Dopo tutta 'sta fatica, ci hanno detto che i bambini sotto gli otto anni non possono salire sulla torre. Abbiamo guardato in faccia il nostro settenne, il nostro quattrenne e il nostro unenne e abbiamo detto loro: ehi ragazzi, c'è un'ottima notizia!! Dobbiamo per forza tornarci a Pisa. 
Ma io e K. volevamo morire.
Comunque è stato divertente, soprattutto vedere tutti quei turisti che fanno finta di tenere su la torre:


E ora? Loro per fortuna hanno voglia di tornare dai loro amici. E io e K. abbiamo un trasloco che ci fa impazzire. Il lavoro che incombe. E ho pure gli occhiali che hanno subito uno "shock chimico" (!!) e ci vedo come mia nonna con la cataratta. Ma ce la possiamo fare. Certo che sì. In fondo vedere un po' sfuocato a volte può migliorare le cose.
Buon rientro a tutti.

lunedì 4 luglio 2011

IL LAGO-MONTAGNA ovvero A ME LE MUCCHE FANNO PAURA...

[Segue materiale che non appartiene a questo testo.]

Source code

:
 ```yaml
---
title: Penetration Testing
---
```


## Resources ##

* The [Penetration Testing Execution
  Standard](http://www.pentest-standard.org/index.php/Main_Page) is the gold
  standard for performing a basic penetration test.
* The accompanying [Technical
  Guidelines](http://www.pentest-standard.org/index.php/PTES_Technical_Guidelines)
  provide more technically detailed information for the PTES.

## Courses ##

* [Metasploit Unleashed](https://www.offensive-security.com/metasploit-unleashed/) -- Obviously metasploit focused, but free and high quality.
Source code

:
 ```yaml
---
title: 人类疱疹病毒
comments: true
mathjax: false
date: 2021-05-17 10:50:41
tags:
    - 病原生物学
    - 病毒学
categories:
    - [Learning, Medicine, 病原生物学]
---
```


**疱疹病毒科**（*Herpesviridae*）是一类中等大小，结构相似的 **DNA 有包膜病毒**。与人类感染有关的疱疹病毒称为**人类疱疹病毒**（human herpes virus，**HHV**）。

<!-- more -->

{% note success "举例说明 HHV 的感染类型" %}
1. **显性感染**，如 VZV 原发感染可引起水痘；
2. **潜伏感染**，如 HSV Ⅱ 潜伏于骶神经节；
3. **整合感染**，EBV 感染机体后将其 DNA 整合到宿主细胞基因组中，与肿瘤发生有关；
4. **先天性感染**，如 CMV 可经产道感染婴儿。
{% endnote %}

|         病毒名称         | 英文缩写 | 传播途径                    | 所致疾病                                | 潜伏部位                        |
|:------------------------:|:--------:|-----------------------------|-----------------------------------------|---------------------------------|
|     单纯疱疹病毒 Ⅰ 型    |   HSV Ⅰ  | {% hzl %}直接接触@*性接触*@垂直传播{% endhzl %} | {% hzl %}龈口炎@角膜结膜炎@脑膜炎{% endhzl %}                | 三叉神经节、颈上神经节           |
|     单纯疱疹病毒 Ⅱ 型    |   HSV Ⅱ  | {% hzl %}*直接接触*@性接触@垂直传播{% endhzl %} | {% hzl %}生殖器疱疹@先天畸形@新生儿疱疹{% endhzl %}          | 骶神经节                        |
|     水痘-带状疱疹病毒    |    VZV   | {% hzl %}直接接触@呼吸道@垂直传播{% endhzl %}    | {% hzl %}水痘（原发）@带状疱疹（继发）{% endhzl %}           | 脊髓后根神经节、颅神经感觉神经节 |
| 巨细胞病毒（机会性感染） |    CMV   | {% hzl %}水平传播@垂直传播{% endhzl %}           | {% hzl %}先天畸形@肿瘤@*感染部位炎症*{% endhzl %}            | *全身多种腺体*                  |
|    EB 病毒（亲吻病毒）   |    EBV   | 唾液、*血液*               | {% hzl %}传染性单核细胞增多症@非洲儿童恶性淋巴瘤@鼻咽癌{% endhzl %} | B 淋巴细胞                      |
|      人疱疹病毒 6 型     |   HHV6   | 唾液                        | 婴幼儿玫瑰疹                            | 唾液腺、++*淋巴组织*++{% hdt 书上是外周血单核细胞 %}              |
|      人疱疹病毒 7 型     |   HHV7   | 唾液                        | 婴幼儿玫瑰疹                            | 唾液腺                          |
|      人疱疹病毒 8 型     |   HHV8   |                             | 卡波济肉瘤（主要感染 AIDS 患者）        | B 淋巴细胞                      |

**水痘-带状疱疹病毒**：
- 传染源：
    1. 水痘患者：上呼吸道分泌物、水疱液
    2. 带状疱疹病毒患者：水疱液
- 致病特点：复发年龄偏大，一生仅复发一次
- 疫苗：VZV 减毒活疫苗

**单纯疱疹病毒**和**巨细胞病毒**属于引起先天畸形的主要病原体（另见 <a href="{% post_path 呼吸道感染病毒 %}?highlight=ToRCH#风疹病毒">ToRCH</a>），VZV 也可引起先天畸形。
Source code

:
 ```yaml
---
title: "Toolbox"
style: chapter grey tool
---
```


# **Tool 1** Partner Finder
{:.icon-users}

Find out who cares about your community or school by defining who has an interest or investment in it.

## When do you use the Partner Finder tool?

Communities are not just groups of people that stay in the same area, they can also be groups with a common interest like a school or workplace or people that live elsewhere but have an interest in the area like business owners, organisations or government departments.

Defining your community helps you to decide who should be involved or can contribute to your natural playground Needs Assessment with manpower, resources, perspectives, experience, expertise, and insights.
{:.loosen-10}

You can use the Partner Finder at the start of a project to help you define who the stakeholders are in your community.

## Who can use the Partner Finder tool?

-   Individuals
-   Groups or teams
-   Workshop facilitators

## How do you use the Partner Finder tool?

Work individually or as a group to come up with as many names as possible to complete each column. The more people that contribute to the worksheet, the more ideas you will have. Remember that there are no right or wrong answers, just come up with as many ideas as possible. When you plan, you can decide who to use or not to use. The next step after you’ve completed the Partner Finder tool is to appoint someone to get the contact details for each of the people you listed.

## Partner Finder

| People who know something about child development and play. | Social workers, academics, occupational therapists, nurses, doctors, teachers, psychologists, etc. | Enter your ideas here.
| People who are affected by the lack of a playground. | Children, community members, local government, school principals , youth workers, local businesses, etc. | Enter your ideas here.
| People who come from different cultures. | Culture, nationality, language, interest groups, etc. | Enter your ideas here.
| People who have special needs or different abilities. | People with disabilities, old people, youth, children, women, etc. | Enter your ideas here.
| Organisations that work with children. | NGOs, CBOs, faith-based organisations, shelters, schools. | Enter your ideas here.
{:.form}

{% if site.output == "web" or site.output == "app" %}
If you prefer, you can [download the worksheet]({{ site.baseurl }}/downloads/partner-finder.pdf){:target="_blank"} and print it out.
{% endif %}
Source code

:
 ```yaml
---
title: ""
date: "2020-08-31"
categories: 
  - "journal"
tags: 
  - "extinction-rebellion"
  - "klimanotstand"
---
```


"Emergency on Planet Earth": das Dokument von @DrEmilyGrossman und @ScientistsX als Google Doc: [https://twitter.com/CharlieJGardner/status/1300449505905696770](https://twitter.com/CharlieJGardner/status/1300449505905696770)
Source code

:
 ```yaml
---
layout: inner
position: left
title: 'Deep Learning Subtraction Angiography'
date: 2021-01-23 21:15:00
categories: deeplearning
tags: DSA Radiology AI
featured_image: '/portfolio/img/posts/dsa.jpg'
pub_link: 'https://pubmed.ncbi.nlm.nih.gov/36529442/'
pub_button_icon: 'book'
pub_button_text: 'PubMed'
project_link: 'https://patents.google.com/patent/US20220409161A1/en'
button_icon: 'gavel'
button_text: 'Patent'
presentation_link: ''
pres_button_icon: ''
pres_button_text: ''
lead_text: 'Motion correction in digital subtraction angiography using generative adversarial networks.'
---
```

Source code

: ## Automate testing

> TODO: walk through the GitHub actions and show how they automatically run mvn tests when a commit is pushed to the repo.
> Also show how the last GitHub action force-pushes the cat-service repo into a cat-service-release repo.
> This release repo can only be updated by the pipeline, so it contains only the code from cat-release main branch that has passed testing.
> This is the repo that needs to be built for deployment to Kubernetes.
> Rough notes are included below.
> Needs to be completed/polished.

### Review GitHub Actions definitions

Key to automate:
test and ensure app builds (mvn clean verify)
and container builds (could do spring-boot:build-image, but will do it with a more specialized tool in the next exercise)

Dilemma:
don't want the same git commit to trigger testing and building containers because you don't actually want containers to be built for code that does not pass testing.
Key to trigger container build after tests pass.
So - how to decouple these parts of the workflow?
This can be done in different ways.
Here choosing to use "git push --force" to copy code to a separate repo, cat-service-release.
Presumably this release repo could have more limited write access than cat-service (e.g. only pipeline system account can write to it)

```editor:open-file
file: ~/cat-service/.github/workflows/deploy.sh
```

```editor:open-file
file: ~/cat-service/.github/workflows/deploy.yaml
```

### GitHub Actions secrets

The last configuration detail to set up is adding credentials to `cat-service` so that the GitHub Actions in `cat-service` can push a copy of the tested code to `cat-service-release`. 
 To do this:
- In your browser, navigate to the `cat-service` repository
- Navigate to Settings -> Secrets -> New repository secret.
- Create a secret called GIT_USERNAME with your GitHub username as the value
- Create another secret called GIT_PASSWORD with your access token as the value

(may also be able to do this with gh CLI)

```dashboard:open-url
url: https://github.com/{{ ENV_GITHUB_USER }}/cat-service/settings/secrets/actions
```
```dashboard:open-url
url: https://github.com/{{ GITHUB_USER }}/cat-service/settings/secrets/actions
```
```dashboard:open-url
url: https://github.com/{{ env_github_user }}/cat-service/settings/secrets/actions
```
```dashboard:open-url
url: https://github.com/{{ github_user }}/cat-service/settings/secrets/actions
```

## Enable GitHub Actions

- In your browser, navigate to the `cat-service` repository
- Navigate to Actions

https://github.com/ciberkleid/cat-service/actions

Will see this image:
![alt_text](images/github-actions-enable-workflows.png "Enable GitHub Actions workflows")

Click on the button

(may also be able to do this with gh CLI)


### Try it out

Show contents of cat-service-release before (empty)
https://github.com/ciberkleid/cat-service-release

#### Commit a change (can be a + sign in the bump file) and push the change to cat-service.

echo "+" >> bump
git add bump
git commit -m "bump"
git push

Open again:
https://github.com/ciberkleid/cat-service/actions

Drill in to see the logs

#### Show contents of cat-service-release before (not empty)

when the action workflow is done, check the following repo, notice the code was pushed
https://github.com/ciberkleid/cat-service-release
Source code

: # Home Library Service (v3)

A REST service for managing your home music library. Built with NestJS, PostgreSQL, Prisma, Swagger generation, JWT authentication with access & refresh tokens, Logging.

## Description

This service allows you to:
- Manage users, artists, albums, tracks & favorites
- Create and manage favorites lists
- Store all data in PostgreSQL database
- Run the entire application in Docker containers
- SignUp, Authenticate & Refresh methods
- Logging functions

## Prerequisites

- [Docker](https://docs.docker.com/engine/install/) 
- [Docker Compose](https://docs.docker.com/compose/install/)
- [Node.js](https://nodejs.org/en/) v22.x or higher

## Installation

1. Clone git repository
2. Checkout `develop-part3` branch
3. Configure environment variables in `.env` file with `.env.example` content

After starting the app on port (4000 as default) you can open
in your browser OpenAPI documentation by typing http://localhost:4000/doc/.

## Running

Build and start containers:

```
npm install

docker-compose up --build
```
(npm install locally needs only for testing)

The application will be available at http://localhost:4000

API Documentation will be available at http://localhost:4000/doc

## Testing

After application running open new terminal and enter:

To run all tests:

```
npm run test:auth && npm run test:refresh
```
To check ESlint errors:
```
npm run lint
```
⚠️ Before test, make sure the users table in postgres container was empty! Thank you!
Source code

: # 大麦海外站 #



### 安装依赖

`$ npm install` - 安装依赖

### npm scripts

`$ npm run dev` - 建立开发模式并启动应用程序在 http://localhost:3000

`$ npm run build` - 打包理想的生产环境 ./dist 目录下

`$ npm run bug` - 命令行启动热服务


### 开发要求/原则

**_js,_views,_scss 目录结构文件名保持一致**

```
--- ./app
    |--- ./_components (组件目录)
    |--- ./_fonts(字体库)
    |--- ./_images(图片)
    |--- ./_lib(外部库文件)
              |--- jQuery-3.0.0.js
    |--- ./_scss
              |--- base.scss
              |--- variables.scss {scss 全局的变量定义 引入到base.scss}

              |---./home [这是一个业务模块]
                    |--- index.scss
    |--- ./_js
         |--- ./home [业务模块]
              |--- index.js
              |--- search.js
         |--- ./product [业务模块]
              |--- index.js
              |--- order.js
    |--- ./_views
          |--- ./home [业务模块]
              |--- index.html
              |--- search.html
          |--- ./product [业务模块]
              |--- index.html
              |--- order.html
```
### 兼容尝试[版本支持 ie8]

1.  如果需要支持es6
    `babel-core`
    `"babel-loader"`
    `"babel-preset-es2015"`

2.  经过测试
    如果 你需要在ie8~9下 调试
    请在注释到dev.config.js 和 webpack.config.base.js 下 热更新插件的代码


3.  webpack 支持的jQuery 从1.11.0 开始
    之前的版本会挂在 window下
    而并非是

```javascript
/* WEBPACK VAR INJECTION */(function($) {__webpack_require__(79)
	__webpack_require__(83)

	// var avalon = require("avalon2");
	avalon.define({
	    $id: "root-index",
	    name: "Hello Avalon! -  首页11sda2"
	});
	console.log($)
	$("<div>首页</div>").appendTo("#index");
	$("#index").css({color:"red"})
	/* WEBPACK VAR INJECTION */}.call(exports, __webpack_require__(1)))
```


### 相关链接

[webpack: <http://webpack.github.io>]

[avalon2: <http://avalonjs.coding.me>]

Ecco, Stima. Il post veloce. Quello tra lo stiro e la lavastoviglie. Però sentito sentito....

Ecco, se abiti vicino al lago di Como... puoi anche andare in montagna.

... e trovare una famiglia di mucche sotto l'albero.

Dei saltamartini.

Essere legnamee ha i suoi pregi: il furgone della ditta come panchina gelato.

Lui l'abbiamo lasciato sul marciapiede. Perché il legnamee odia il furgone macchiato di gelato alla panna!